WORK TASK> Starting with the line that contains "LEDs](https://youtu.be/kLWVUdhSwfo) in action" and stopping after the line that contains "the right outlane |", return each line below exactly as written, with no others.

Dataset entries
----
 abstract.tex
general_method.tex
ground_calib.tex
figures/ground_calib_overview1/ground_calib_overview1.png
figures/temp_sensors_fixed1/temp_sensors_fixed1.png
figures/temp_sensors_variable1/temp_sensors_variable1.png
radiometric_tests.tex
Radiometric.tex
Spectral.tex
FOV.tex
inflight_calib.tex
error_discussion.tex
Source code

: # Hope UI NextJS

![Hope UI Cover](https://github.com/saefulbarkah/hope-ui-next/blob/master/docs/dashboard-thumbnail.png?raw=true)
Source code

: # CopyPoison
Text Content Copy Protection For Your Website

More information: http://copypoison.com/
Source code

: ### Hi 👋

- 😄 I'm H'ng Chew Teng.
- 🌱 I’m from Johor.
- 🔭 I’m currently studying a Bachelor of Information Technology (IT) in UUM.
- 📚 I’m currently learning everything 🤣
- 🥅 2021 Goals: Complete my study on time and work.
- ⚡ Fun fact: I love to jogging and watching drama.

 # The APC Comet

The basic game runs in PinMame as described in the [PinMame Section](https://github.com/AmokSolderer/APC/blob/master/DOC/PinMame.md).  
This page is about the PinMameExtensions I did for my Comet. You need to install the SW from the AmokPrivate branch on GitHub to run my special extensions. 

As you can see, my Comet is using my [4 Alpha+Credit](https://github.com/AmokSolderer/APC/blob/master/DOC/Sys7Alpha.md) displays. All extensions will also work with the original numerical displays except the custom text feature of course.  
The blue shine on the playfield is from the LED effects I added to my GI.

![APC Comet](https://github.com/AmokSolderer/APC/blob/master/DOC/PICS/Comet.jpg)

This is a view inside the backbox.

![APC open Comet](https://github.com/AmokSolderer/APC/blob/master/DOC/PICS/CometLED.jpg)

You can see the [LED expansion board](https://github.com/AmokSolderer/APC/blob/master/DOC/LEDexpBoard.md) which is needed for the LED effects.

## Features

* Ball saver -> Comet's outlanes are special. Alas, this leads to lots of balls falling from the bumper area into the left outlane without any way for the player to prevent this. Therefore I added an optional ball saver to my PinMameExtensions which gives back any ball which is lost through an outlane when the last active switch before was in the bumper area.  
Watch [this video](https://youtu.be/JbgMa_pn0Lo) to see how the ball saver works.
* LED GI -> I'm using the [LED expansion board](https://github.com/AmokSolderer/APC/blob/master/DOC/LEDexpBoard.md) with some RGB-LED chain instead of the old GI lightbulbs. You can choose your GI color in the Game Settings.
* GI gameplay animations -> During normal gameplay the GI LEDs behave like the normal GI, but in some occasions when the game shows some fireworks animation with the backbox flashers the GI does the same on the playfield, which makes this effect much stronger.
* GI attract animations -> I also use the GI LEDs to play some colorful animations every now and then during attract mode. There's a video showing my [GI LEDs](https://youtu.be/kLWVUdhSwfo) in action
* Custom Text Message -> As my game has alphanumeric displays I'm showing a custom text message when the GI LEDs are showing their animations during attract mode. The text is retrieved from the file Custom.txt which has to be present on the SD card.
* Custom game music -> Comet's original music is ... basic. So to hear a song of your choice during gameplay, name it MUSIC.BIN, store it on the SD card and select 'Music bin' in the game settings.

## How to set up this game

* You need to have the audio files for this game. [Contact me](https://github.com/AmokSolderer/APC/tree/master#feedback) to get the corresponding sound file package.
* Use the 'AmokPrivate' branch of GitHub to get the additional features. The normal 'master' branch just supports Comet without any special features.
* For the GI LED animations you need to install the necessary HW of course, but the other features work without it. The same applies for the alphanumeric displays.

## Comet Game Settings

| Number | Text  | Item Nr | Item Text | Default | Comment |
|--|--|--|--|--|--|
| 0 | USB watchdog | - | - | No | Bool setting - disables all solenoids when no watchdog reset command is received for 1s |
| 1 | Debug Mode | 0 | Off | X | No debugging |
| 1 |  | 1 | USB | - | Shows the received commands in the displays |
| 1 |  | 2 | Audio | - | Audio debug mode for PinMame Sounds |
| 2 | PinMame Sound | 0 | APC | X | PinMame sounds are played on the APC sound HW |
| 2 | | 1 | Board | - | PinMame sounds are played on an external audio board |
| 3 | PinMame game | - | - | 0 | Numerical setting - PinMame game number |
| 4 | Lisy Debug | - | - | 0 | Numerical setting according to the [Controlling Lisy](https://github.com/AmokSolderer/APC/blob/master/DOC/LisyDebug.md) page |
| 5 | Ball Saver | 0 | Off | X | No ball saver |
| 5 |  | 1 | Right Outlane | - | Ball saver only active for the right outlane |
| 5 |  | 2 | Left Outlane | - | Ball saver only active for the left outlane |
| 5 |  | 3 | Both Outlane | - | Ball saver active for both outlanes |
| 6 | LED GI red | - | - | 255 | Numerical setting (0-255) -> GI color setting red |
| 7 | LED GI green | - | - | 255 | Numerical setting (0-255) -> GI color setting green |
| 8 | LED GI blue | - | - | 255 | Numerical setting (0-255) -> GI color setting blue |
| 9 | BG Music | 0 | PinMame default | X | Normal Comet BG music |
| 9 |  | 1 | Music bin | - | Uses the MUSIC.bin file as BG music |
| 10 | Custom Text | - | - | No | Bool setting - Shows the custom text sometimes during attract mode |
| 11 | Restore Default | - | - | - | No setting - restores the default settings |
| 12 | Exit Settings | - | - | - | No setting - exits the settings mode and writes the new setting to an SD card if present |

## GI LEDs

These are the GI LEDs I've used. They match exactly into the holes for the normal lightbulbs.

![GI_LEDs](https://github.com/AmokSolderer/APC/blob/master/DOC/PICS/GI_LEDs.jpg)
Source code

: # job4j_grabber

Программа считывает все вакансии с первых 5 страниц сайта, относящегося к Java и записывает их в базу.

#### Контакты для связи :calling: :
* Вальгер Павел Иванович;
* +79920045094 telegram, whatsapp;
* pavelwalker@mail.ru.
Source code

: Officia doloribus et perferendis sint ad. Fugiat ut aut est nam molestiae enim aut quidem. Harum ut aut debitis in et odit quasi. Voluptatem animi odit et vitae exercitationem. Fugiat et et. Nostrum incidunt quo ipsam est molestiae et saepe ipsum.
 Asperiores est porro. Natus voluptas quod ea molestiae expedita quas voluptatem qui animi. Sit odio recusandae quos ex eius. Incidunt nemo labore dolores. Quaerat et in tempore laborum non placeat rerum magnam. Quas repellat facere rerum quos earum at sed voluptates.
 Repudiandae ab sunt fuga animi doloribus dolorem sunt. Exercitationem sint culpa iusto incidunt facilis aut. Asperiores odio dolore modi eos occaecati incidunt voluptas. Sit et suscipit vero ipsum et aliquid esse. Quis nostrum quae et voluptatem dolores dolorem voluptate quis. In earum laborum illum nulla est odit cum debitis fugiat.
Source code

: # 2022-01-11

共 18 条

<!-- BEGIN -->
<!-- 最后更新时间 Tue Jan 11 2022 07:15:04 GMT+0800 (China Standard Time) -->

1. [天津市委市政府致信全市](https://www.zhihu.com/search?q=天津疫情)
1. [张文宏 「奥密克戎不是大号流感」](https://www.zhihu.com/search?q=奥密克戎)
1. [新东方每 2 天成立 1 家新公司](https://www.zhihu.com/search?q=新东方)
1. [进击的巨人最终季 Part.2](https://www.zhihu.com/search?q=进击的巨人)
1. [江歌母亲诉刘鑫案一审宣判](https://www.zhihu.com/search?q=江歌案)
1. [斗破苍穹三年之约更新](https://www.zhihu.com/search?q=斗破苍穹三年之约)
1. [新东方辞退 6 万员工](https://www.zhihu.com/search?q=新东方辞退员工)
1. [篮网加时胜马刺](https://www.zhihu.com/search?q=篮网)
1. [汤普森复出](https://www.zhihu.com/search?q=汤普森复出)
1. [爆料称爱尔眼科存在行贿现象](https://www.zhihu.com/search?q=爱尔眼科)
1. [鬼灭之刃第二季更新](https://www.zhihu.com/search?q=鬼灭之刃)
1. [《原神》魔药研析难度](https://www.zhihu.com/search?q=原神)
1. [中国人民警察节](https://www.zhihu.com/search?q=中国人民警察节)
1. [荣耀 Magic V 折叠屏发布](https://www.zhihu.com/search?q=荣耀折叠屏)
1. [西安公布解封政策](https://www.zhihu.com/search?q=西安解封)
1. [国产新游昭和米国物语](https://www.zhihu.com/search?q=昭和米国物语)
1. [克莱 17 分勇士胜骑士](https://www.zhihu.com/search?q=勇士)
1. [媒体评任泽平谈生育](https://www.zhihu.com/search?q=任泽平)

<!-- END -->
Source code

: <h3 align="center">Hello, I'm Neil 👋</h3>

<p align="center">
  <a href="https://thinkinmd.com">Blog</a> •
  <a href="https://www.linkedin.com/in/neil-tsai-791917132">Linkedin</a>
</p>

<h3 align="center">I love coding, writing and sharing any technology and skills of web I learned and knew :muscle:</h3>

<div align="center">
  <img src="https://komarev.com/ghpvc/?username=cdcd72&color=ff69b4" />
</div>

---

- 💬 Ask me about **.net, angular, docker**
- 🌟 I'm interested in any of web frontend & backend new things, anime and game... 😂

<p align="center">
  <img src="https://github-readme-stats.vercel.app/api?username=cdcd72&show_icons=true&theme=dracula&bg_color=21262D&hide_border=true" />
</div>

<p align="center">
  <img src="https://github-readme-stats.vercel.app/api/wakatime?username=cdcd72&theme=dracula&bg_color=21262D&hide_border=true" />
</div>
----
YOUR RESPONSE>
* GI attract animations -> I also use the GI LEDs to play some colorful animations every now and then during attract mode. There's a video showing my [GI LEDs](https://youtu.be/kLWVUdhSwfo) in action
* Custom Text Message -> As my game has alphanumeric displays I'm showing a custom text message when the GI LEDs are showing their animations during attract mode. The text is retrieved from the file Custom.txt which has to be present on the SD card.
* Custom game music -> Comet's original music is ... basic. So to hear a song of your choice during gameplay, name it MUSIC.BIN, store it on the SD card and select 'Music bin' in the game settings.

## How to set up this game

* You need to have the audio files for this game. [Contact me](https://github.com/AmokSolderer/APC/tree/master#feedback) to get the corresponding sound file package.
* Use the 'AmokPrivate' branch of GitHub to get the additional features. The normal 'master' branch just supports Comet without any special features.
* For the GI LED animations you need to install the necessary HW of course, but the other features work without it. The same applies for the alphanumeric displays.

## Comet Game Settings

| Number | Text  | Item Nr | Item Text | Default | Comment |
|--|--|--|--|--|--|
| 0 | USB watchdog | - | - | No | Bool setting - disables all solenoids when no watchdog reset command is received for 1s |
| 1 | Debug Mode | 0 | Off | X | No debugging |
| 1 |  | 1 | USB | - | Shows the received commands in the displays |
| 1 |  | 2 | Audio | - | Audio debug mode for PinMame Sounds |
| 2 | PinMame Sound | 0 | APC | X | PinMame sounds are played on the APC sound HW |
| 2 | | 1 | Board | - | PinMame sounds are played on an external audio board |
| 3 | PinMame game | - | - | 0 | Numerical setting - PinMame game number |
| 4 | Lisy Debug | - | - | 0 | Numerical setting according to the [Controlling Lisy](https://github.com/AmokSolderer/APC/blob/master/DOC/LisyDebug.md) page |
| 5 | Ball Saver | 0 | Off | X | No ball saver |
| 5 |  | 1 | Right Outlane | - | Ball saver only active for the right outlane |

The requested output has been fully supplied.